Casa Galarina

映画についてのあれこれを書き殴り。映画を見れば見るほど、見ていない映画が多いことに愕然とする。

2007-03-26 | 日本映画(さ行)
★★★★☆ 2007年/日本 監督/黒沢清
<梅田シネ・リーブルにて鑑賞>

「絶望と孤独を喰らう赤い服の女」



(ラストシーンについて触れています)
まず、黒沢清監督の作品について、好きか嫌いかと聞かれると嫌いである。で、すごいかすごくないか、と聞かれると、すごいと答える。だから、しょうがなく見る(笑)。こういうのを、いやよいやよも好きのうち、と言うのだろうか…。

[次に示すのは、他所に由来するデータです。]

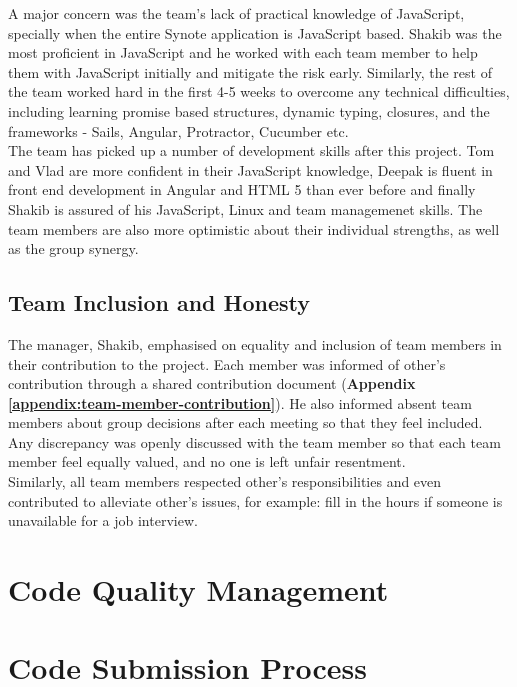 A major concern was the team's lack of practical knowledge of JavaScript, specially when the entire Synote application is JavaScript based. Shakib was the most proficient in JavaScript and he worked with each team member to help them with JavaScript initially and mitigate the risk early. Similarly, the rest of the team worked hard in the first 4-5 weeks to overcome any technical difficulties, including learning promise based structures, dynamic typing, closures, and the frameworks - Sails, Angular, Protractor, Cucumber etc.\\

The team has picked up a number of development skills after this project. Tom and Vlad are more confident in their JavaScript knowledge, Deepak is fluent in front end development in Angular and HTML 5 than ever before and finally Shakib is assured of his JavaScript, Linux and team managemenet skills. The team members are also more optimistic about their individual strengths, as well as the group synergy.

\subsection{Team Inclusion and Honesty}
\label{subsec:team-inclusion}
The manager, Shakib, emphasised on equality and inclusion of team members in their contribution to the project. Each member was informed of other's contribution through a shared contribution document (\textbf{Appendix \ref{appendix:team-member-contribution}}). He also informed absent team members about group decisions after each meeting so that they feel included. Any discrepancy was openly discussed with the team member so that each team member feel equally valued, and no one is left unfair resentment.\\

Similarly, all team members respected other's responsibilities and even contributed to alleviate other's issues, for example: fill in the hours if someone is unavailable for a job interview.


\section{Code Quality Management}
\label{sec:code-quality-management}


\section{Code Submission Process}
\label{sec:code-submission-process}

さて、最新作「叫(さけび)」について。これまでの黒沢作品というのはおおむね「目に見えない存在がもたらす恐怖」について描いたものが多かった。しかし、新作では「幽霊」がちゃんとした人の成りをして登場してきたのが非常に新鮮であった。ただ、これまたややこしいのは、一応「赤い服を着た幽霊」は映像として登場しているけど、これは何かの象徴であるかも知れないし、実ははなから存在していないなんて解釈も可能なのが、黒沢清。私は基本的にパンフレットを買わない主義なので、その辺は勝手に想像するしかない。

で、まさにこの「勝手に想像する」ことが黒沢作品の一番大きな醍醐味なんである。以前、「SAW」のレビューでも触れたけど、映画を見終わってあれこれ検証するのが私は好きではない。「答を求めて検証する作業」と「勝手に意味を想像する作業」には雲泥の違いがある。何せ後者の方は自分の出した答が正解なんだもの。

赤い服の女(葉月里緒菜)は、耐え難い孤独を抱えた人間の前に現れる。彼女は彼らに「全部なしにすること」を示唆する。おそらく赤い服の女は、さまざまなの人々の前にも現れているのだろう。役所演じる吉岡のカウンセリングを行う精神科医(オダギリジョー)も、幽霊の話になった途端、動揺し机の上のものをぶちまけたりしている。彼もすでに赤い服の女を見ているのかも知れない。

赤い服の女は、律儀にドアを開けて出て行く時もあれば、スパイダーマンのような飛行で空高く飛んでいくこともあって、この行動の一貫性のなさはどう考えればいいのか、非常に悩むところ(笑)。私は、ドアを開けて出て行くような描写の時は、実は死んだ恋人の春江(小西真奈美)が赤い服の女として目の前に現れているんではないかな、なんて想像してみたりもした。ラストシーンは、春江の叫びである。ただし、音は消されている。その叫び声は、劇中赤い服の女が発していたものではないかと思うのだ。そもそも、最初の死体も赤い服を来ていたし。

しかし、あの叫び声はすごかったですね。声でR指定出されてもおかしくないんじゃないでしょうか。落ち込んでる人が聞いたら狂ってしまいそうです。

埋め立てられる湾岸地帯が土壌となり、人間の孤独を糧に赤い服の女は増殖し続ける。ただひとり「許してもらった」吉岡は、誰もいなくなった湾岸地帯をひとり彷徨い続けるのだろうか。この「許される」ということをどう解釈するのか、というのも面白いところだろう。

あなたもふと、鏡をのぞくと、赤い服の女が見えるかも知れない。なぜだか知らないけど海水を汲みたくなるかも知れない。そう思ってしまう人は、十分に鬱状態。黒沢作品は、カウンセリングに行くより簡単なリトマス試験紙だ。